Seems I was able to abscond with Chapter 2 of the as-yet-unfinished Lesbian Adventure Club Book 9! You are amazed, I know. I would be amazed, too, if I wasn’t so impatient for the author to: Get the damn thing done!
If you didn’t read Chapter 1, please do so here. Otherwise, what follows will make even less sense than our LAC meetings sometimes do all on their own.
The screw ducked into the kitchen again, this time returning with a huge sheet of paper. "It’s really quite simple," she said, and I figured I was not the only one to doubt that. She tacked the sheet to the wall and explained, "Bottom line is that if Holly would do it, it’s probably acceptable."

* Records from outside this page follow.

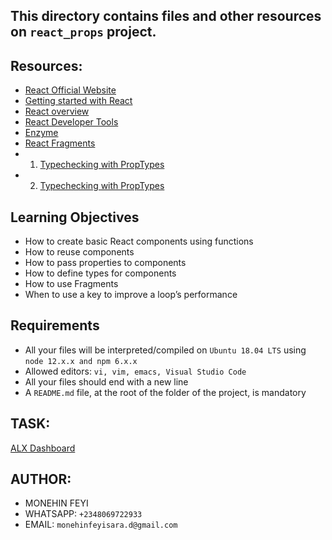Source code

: ## This directory contains files and other resources on ``react_props`` project.

## Resources:

* [React Official Website](https://react.dev/)
* [Getting started with React](https://www.taniarascia.com/getting-started-with-react/)
* [React overview](https://react.dev/docs/getting-started.html)
* [React Developer Tools](https://chrome.google.com/webstore/detail/react-developer-tools/fmkadmapgofadopljbjfkapdkoienihi)
* [Enzyme](https://enzymejs.github.io/enzyme/docs/api/shallow.html)
* [React Fragments](https://www.geeksforgeeks.org/reactjs-fragments/)
* 1. [Typechecking with PropTypes](https://www.geeksforgeeks.org/reactjs-typechecking-with-proptypes-set-1/)
* 2. [Typechecking with PropTypes](https://legacy.reactjs.org/docs/typechecking-with-proptypes.html)

## Learning Objectives
* How to create basic React components using functions
* How to reuse components
* How to pass properties to components
* How to define types for components
* How to use Fragments
* When to use a key to improve a loop’s performance

## Requirements
- All your files will be interpreted/compiled on ``Ubuntu 18.04 LTS`` using ``node 12.x.x and npm 6.x.x``
- Allowed editors: ``vi, vim, emacs, Visual Studio Code``
- All your files should end with a new line
- A ``README.md`` file, at the root of the folder of the project, is mandatory

## TASK:
[ALX Dashboard](https://intranet.alxswe.com/projects/1197)

## AUTHOR: 
- MONEHIN FEYI
- WHATSAPP: ``+2348069722933``
- EMAIL: ``monehinfeyisara.d@gmail.com``
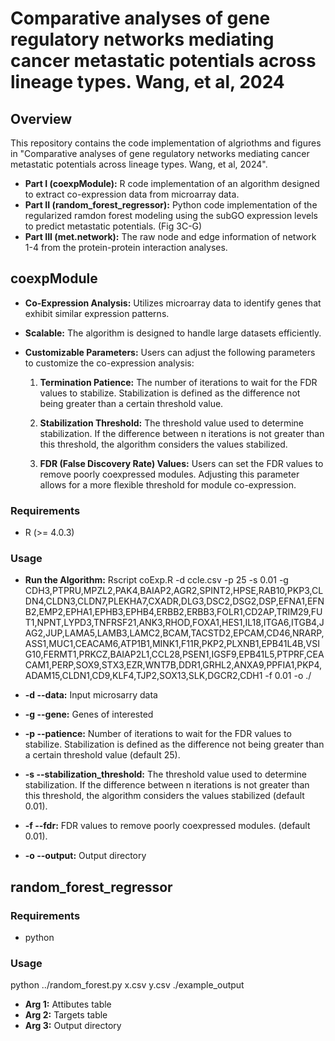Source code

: # Comparative analyses of gene regulatory networks mediating cancer metastatic potentials across lineage types. Wang, et al, 2024

## Overview

This repository contains the code implementation of algriothms and figures in "Comparative analyses of gene regulatory networks mediating cancer metastatic potentials across lineage types. Wang, et al, 2024". 

- **Part I (coexpModule):** R code implementation of an algorithm designed to extract co-expression data from microarray data. 
- **Part II (random_forest_regressor):** Python code implementation of the regularized ramdon forest modeling using the subGO expression levels to predict metastatic potentials. (Fig 3C-G)
- **Part III (met.network):** The raw node and edge information of network 1-4 from the protein-protein interaction analyses.

## coexpModule

- **Co-Expression Analysis:** Utilizes microarray data to identify genes that exhibit similar expression patterns.
- **Scalable:** The algorithm is designed to handle large datasets efficiently.
- **Customizable Parameters:** Users can adjust the following parameters to customize the co-expression analysis:

    1. **Termination Patience:** The number of iterations to wait for the FDR values to stabilize. Stabilization is defined as the difference not being greater than a certain threshold value.

    2. **Stabilization Threshold:** The threshold value used to determine stabilization. If the difference between n iterations is not greater than this threshold, the algorithm considers the values stabilized.

    3. **FDR (False Discovery Rate) Values:** Users can set the FDR values to remove poorly coexpressed modules. Adjusting this parameter allows for a more flexible threshold for module co-expression.

### Requirements

- R (>= 4.0.3)

### Usage

- **Run the Algorithm:** Rscript coExp.R -d ccle.csv -p 25 -s 0.01 -g CDH3,PTPRU,MPZL2,PAK4,BAIAP2,AGR2,SPINT2,HPSE,RAB10,PKP3,CLDN4,CLDN3,CLDN7,PLEKHA7,CXADR,DLG3,DSC2,DSG2,DSP,EFNA1,EFNB2,EMP2,EPHA1,EPHB3,EPHB4,ERBB2,ERBB3,FOLR1,CD2AP,TRIM29,FUT1,NPNT,LYPD3,TNFRSF21,ANK3,RHOD,FOXA1,HES1,IL18,ITGA6,ITGB4,JAG2,JUP,LAMA5,LAMB3,LAMC2,BCAM,TACSTD2,EPCAM,CD46,NRARP,ASS1,MUC1,CEACAM6,ATP1B1,MINK1,F11R,PKP2,PLXNB1,EPB41L4B,VSIG10,FERMT1,PRKCZ,BAIAP2L1,CCL28,PSEN1,IGSF9,EPB41L5,PTPRF,CEACAM1,PERP,SOX9,STX3,EZR,WNT7B,DDR1,GRHL2,ANXA9,PPFIA1,PKP4,ADAM15,CLDN1,CD9,KLF4,TJP2,SOX13,SLK,DGCR2,CDH1 -f 0.01 -o ./

- **-d --data:** Input microsarry data
- **-g --gene:** Genes of interested
- **-p --patience:** Number of iterations to wait for the FDR values to stabilize. Stabilization is defined as the difference not being greater than a certain threshold value (default 25).
- **-s --stabilization_threshold:** The threshold value used to determine stabilization. If the difference between n iterations is not greater than this threshold, the algorithm considers the values stabilized (default 0.01).
- **-f --fdr:** FDR values to remove poorly coexpressed modules. (default 0.01).
- **-o --output:** Output directory

## random_forest_regressor

### Requirements

- python 

### Usage

python ../random_forest.py x.csv y.csv ./example_output

- **Arg 1:** Attibutes table
- **Arg 2:** Targets table
- **Arg 3:** Output directory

"Probably? That’s not very specific for a law, Detective McCallister."
"What the hell is this anyway? Is Holly princess for a day?"
"Every day," Laura said, and she and Holly started laughing and swiftly moved onto kissy-face activities.
"Hell, if Holly would kissy-face, it’s probably acceptable for us to do it, huh?"
"I say we go for it!"
Partner seized partner, and overdramatic smacks and mmm’s filled the room. Then, laughter erupted. And just when I thought maybe the weekend would not be so bad, an ear-piercing, head-exploding whistle sounded. We looked to the screw standing there, a referee’s whistle on a white cord being whipped in a circle with her index finger.
"Did anybody read the laws?" she haughtily inquired. "I suggest you read number six."
All eyes darted to the dreaded list.